In guaranteeing Bynum only one year, the Cavs have an out if he doesn't perform up to expectations. But if he does play well, the Cavs will have a roster that could attract another high-profile free agent next summer, when James can opt out of his deal in Miami and hit the market.
The landing of Bynum caps a successful off-season for the Cavs and especially general manager Chris Grant, who had more pressure placed on him when Gilbert vowed after winning the NBA draft lottery that the Cavs would get back to the playoff next season.
After re-hiring Brown, who was fired three years ago, Grant selected UNLV forward Anthony Bennett with the No. 1 overall pick in last month's draft. Cleveland then reached agreements with free agent forward Earl Clark and guard Jarrett Jack, two players who will fit nicely into the Cavs' rotation.
The Cavs will introduce Clark and Jack at a news conference on Friday, but Bynum is not expected to attend.
Motivated and in shape, Bynum has the potential to get Cleveland back near the top more quickly. A force on the floor, the 280-pounder will give Brown a defensive presence to protect the rim and he can do enough on offence to keep teams honest inside.

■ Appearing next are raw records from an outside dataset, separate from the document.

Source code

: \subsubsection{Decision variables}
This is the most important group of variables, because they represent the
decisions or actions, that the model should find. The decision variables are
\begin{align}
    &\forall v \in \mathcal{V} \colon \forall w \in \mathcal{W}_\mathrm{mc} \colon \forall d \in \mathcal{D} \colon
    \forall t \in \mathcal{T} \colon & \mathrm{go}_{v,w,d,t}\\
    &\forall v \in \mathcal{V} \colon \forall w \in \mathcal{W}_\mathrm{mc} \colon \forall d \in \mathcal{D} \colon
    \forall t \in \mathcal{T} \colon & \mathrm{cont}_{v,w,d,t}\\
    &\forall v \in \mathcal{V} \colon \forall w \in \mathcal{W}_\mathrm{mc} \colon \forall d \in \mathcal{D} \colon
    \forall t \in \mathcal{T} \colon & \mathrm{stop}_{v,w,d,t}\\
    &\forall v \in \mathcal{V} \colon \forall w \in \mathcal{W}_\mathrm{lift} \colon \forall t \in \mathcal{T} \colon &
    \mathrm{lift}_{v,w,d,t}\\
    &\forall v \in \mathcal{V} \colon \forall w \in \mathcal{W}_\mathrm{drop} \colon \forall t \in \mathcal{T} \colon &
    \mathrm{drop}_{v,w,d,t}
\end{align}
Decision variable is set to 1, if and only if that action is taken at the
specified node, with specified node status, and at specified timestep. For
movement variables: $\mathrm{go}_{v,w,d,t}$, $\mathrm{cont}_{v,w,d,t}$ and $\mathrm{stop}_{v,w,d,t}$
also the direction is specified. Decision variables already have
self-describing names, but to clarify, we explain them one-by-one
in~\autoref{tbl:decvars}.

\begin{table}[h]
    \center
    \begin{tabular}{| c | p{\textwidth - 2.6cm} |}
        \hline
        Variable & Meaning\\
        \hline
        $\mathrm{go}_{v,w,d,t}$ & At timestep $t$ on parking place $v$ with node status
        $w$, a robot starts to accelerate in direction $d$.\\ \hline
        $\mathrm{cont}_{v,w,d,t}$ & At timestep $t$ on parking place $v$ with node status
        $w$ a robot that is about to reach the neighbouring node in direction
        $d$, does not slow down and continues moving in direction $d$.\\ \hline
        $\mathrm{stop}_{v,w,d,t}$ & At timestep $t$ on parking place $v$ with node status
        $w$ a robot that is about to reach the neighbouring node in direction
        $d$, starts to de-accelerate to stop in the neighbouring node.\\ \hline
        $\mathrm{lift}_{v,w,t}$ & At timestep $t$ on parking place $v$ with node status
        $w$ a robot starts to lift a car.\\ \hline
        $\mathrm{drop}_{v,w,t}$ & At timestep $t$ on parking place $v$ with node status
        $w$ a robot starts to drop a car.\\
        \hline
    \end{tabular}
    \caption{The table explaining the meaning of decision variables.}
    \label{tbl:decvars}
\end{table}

The Cavs sold Bynum on their future, and their association with the Cleveland Clinic and its doctors were a comfort to a player who has had knee problems for years. Bynum didn't work out for the Cavs, but the team was able to examine his knees and came away knowing there are risks but convinced he is worth their investment.
Bynum's agent, David Lee, has said his client will be ready when training camp begins.
Bynum's signing comes three summers after James decided to leave the Cavs after seven seasons to join Dwyane Wade and Chris Bosh in Miami. Cleveland has had trouble luring high-profile free agents in the past, but if the gamble with Bynum pays off, that might not be such a problem in the future.